Jineolojî, buradan yola çıkarak hem kadınların yarattığı ama görünmez kılınan o değerleri ve kadınların tarihsel-kolektif deneyimlerini açığa çıkararak bir kurama ulaştırmayı hedefliyor hem de erkeklik istilasına karşı kadın gerçekliğini araştırıyor ve bunu toplumla buluşturmayı hedefliyor. Diğer taraftan da bilimin içinde olduğu bu krizli halin tam da mevcut bilimsel paradigmadan, yani pozitivist paradigmadan kaynaklandığını söylüyor. Dolayısıyla paradigmasal düzeyde yeni bilme biçimlerine, iktidarla bağını koparmış yeni yöntem arayışlarına girişiyor. İşte kadınların bu mücadele deneyimlerini ve bu yeni yöntem arayışlarını en çok tartışabildiğimiz, en özgür ifade edebildiğimiz zeminlerden biri de Jineolojî Dergisi oluyor. Dergi, kadınların sesinin en çok yükseldiği bir 8 Mart gününde, 2016 yılının 8 Mart’ında yayın hayatına başladı. Ve şimdiye kadar çok geniş bir çerçevede ve yaşamın her alanında yeniden kadın bakışını esas almayı hedefledi ve bu alanlarda bir kez daha kadınların kendi sözünü kurmasına imkân araladı. Sondan bir önceki sayıda da “Toplumsal Hareketler” dosya konusu ile okuyucuları ile buluştu. Hem bu toplumsal hareketlerin dününü ve bugününü inceledi hem de toplumsal hareketlerin bilimle ilişkisini ve bu toplumsal hareketlerde kadınların öncü rolünü tartıştı. Ve son sayı olan 28. Sayı ile birlikte de bu toplumsal hareketlerin en canlı örneğini gördüğümüz, birebir tanıklık ettiğimiz, içinde yaşadığımız Kurdistan’ı bir kez daha odağa aldı. Yani Kurdistan’ın coğrafyasını, değerlerini ve dört parçasını…
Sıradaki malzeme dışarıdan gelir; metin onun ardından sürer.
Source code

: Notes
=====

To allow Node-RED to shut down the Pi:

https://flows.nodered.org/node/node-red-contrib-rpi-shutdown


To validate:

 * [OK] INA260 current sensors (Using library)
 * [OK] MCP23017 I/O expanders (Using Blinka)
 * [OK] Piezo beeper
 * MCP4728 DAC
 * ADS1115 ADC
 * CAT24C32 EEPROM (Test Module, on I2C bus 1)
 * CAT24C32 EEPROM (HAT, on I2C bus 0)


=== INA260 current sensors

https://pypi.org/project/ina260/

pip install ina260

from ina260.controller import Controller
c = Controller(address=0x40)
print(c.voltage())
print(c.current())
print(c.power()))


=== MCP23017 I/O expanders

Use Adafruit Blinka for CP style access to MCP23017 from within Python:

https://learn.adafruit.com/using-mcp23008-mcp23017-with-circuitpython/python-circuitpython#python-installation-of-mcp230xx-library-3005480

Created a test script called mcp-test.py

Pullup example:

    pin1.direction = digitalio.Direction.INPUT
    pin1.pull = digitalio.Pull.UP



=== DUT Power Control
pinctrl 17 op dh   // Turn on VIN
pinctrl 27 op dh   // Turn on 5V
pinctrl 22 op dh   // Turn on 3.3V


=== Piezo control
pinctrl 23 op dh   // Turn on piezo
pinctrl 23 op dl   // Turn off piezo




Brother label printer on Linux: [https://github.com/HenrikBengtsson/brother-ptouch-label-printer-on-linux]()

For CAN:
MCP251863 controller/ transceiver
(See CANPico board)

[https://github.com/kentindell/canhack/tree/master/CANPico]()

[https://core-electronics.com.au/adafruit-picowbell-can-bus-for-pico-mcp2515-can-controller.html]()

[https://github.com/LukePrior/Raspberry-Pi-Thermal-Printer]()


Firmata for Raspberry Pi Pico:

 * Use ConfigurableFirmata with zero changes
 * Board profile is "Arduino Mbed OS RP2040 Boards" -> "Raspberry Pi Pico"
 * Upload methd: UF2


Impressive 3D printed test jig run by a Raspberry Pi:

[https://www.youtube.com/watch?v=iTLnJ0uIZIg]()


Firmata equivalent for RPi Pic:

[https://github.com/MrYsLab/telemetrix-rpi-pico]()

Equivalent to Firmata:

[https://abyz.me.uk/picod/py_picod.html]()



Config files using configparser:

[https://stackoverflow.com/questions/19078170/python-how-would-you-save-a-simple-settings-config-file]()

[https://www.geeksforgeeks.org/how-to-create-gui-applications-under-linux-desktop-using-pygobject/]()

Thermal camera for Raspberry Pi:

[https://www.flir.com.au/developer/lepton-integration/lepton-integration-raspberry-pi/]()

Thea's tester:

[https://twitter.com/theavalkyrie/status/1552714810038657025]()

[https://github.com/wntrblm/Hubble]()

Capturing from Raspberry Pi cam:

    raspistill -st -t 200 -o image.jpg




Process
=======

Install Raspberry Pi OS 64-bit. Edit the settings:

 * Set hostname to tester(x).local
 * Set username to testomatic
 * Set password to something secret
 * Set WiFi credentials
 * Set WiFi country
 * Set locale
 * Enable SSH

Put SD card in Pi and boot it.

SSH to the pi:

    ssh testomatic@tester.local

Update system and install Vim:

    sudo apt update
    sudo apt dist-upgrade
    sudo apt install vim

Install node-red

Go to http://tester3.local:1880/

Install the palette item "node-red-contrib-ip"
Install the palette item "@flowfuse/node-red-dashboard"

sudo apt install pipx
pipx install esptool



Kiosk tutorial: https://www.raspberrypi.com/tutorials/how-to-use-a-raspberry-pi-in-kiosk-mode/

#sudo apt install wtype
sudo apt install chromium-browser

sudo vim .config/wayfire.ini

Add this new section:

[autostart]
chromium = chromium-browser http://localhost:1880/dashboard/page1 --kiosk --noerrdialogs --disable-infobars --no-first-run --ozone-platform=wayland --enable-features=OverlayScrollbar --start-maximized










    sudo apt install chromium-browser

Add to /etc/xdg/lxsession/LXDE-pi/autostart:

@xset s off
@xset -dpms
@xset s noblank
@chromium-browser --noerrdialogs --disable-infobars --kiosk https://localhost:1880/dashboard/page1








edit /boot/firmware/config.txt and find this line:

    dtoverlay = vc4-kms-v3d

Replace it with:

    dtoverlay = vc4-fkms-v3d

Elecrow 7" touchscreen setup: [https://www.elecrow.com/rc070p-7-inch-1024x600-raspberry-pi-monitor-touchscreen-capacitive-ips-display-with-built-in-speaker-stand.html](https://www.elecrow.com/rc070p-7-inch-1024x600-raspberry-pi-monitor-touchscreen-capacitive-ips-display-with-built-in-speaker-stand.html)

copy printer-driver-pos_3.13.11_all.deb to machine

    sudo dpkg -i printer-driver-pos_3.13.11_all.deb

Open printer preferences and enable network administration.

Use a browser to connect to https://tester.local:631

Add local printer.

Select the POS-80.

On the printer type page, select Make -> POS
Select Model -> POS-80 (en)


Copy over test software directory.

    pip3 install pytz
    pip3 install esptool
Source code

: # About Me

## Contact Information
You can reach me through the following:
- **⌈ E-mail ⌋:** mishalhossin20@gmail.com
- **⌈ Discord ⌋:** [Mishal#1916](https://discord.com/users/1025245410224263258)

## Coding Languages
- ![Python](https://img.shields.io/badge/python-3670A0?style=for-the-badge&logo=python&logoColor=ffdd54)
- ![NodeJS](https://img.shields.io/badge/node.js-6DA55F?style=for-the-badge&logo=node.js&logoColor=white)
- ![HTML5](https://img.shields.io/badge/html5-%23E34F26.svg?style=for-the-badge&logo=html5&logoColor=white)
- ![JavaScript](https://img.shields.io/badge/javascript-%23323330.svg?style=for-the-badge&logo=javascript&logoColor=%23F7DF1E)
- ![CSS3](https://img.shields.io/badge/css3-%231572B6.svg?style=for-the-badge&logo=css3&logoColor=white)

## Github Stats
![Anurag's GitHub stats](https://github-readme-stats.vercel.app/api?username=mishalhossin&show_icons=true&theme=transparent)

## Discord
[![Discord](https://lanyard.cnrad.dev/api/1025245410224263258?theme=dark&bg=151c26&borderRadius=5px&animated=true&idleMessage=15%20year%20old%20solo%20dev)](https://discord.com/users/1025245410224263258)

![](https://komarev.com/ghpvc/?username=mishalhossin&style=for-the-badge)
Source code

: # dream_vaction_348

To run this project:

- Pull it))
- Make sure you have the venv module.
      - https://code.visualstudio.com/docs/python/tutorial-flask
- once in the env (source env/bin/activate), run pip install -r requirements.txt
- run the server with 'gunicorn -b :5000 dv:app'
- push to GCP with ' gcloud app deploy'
Kurdistan’da kadın temasına ayrılan bu seri, birçok yönüyle önem teşkil ediyor aslında. Çünkü küresel sömürgeci güçlerin Kurdistan’daki kırım ve imha politikaları artarak devam ediyor. Tabi bu kırım politikalarına karşı büyük bir direnişin de örgütlendiği bir süreçten geçiyoruz. Hem zaten bu kırım politikalarının artarak devam etmesinin en büyük sebebi de direnişin artarak devam etmesi değil midir?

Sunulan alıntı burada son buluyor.